Does anyone know how often Dish updates their remote control codes for new products?

I have tried all codes listed for the Onkyo receiver and the auto scan feature with no luck. The remote is about a year and a half old. I am OK with the Harmony 880 but the wife is not. She prefers the Dish remote. Will a new Dish remote include updated codes?


----------



## steelhorse (Apr 27, 2004)

Don't know what dish remote you have, but the built in codes work with onkyo.


----------



## deffers (Jan 11, 2006)

I have the 5.3 Remote which orginally shipped with the 622 back in March/April of 2006. The Onkyo SR-805 receiver, I believe starting selling sometimes this year.

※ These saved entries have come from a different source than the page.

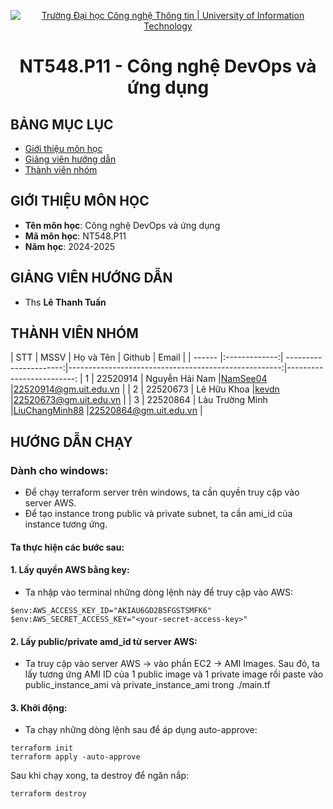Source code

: <p align="center">
  <a href="https://www.uit.edu.vn/" title="Trường Đại học Công nghệ Thông tin" style="border: 5;">
    <img src="https://i.imgur.com/WmMnSRt.png" alt="Trường Đại học Công nghệ Thông tin | University of Information Technology">
  </a>
</p>

<!-- Title -->
<h1 align="center"><b>NT548.P11 - Công nghệ DevOps và ứng dụng</b></h1>

## BẢNG MỤC LỤC

- [ Giới thiệu môn học](#gioithieumonhoc)
- [ Giảng viên hướng dẫn](#giangvien)
- [ Thành viên nhóm](#thanhvien)

## GIỚI THIỆU MÔN HỌC

<a name="gioithieumonhoc"></a>

- **Tên môn học**: Công nghệ DevOps và ứng dụng
- **Mã môn học**: NT548.P11
- **Năm học**: 2024-2025

## GIẢNG VIÊN HƯỚNG DẪN

<a name="giangvien"></a>

- Ths **Lê Thanh Tuấn**

## THÀNH VIÊN NHÓM

<a name="thanhvien"></a>
| STT | MSSV | Họ và Tên | Github | Email |
| ------ |:-------------:| ----------------------:|-----------------------------------------------------:|-------------------------:
| 1 | 22520914 | Nguyễn Hải Nam |[NamSee04](https://github.com/NamSee04) |22520914@gm.uit.edu.vn |
| 2 | 22520673 | Lê Hữu Khoa |[kevdn](https://github.com/kevdn) |22520673@gm.uit.edu.vn |
| 3 | 22520864 | Làu Trường Minh |[LiuChangMinh88](https://github.com/LiuChangMing88) |22520864@gm.uit.edu.vn |

## HƯỚNG DẪN CHẠY

### Dành cho windows:

- Để chạy terraform server trên windows, ta cần quyền truy cập vào server AWS.
- Để tạo instance trong public và private subnet, ta cần ami_id của instance tương ứng.

#### Ta thực hiện các bước sau:

#### 1. Lấy quyền AWS bằng key:

- Ta nhập vào terminal những dòng lệnh này để truy cập vào AWS:

```
$env:AWS_ACCESS_KEY_ID="AKIAU6GD2B5FGSTSMFK6"
$env:AWS_SECRET_ACCESS_KEY="<your-secret-access-key>"
```

#### 2. Lấy public/private amd_id từ server AWS:

- Ta truy cập vào server AWS -> vào phần EC2 -> AMI Images. Sau đó, ta lấy tương ứng AMI ID của 1 public image và 1 private image rồi paste vào public_instance_ami và private_instance_ami trong ./main.tf

#### 3. Khởi động:

- Ta chạy những dòng lệnh sau để áp dụng auto-approve:

```
terraform init
terraform apply -auto-approve
```

Sau khi chạy xong, ta destroy để ngăn nắp:

```
terraform destroy
```
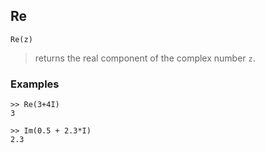 ## Re

```
Re(z)
```
> returns the real component of the complex number `z`.
 

### Examples
```
>> Re(3+4I)
3

>> Im(0.5 + 2.3*I)
2.3
```
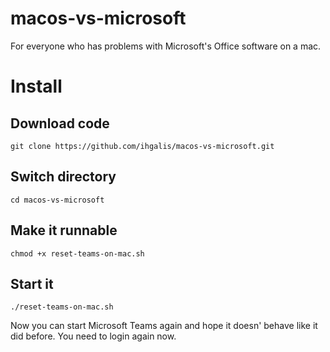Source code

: # macos-vs-microsoft
For everyone who has problems with Microsoft's Office software on a mac.

# Install

## Download code

```
git clone https://github.com/ihgalis/macos-vs-microsoft.git
```

## Switch directory

```
cd macos-vs-microsoft
```

## Make it runnable

```
chmod +x reset-teams-on-mac.sh
```

## Start it

```
./reset-teams-on-mac.sh
```

Now you can start Microsoft Teams again and hope it doesn' behave like it did before. You need to login again now.
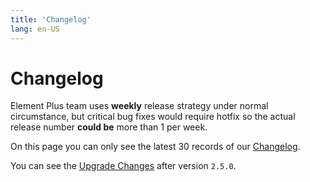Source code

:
 ```yaml
---
title: 'Changelog'
lang: en-US
---
```


<style scoped lang="scss">
@at-root .hero-content {
  padding: 32px;
}
</style>

# Changelog

Element Plus team uses **weekly** release strategy under normal circumstance, but critical bug fixes would require hotfix so the actual release number **could be** more than 1 per week.

On this page you can only see the latest 30 records of our [Changelog](https://github.com/element-plus/element-plus/blob/dev/CHANGELOG.en-US.md).

You can see the [Upgrade Changes](https://github.com/element-plus/element-plus/issues/15834) after version `2.5.0`.

<VpChangelog />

The only codes listed in the manual are:
Onkyo Amplifiers 642, 660, 662, 678 

I can't get any of those codes to work. All I really need is power on/off and vol. up/dn to work.


----------



## mvideo (Jan 1, 2008)

I also have the 622 with the Onkyo 805 amp , and the 5.3 remote. Anyone know how to get the remote to work with this amp?


----------



## HobbyTalk (Jul 14, 2007)

One of the codes will control the volumn and turn it on.... but it will not turn it off.


----------



## deffers (Jan 11, 2006)

Thank you very much Hobby. Code 642 did the trick and also works the mute button.

Thanks again.


----------



## mvideo (Jan 1, 2008)

deffers said:


> Thank you very much Hobby. Code 642 did the trick and also works the mute button.
> 
> Thanks again.


How do I enter code 642?? thanks

Mitch


----------



## HobbyTalk (Jul 14, 2007)

Instructions are in the owners manual.. page 75.


----------



## mvideo (Jan 1, 2008)

HobbyTalk said:


> Instructions are in the owners manual.. page 75.


Thanks...


----------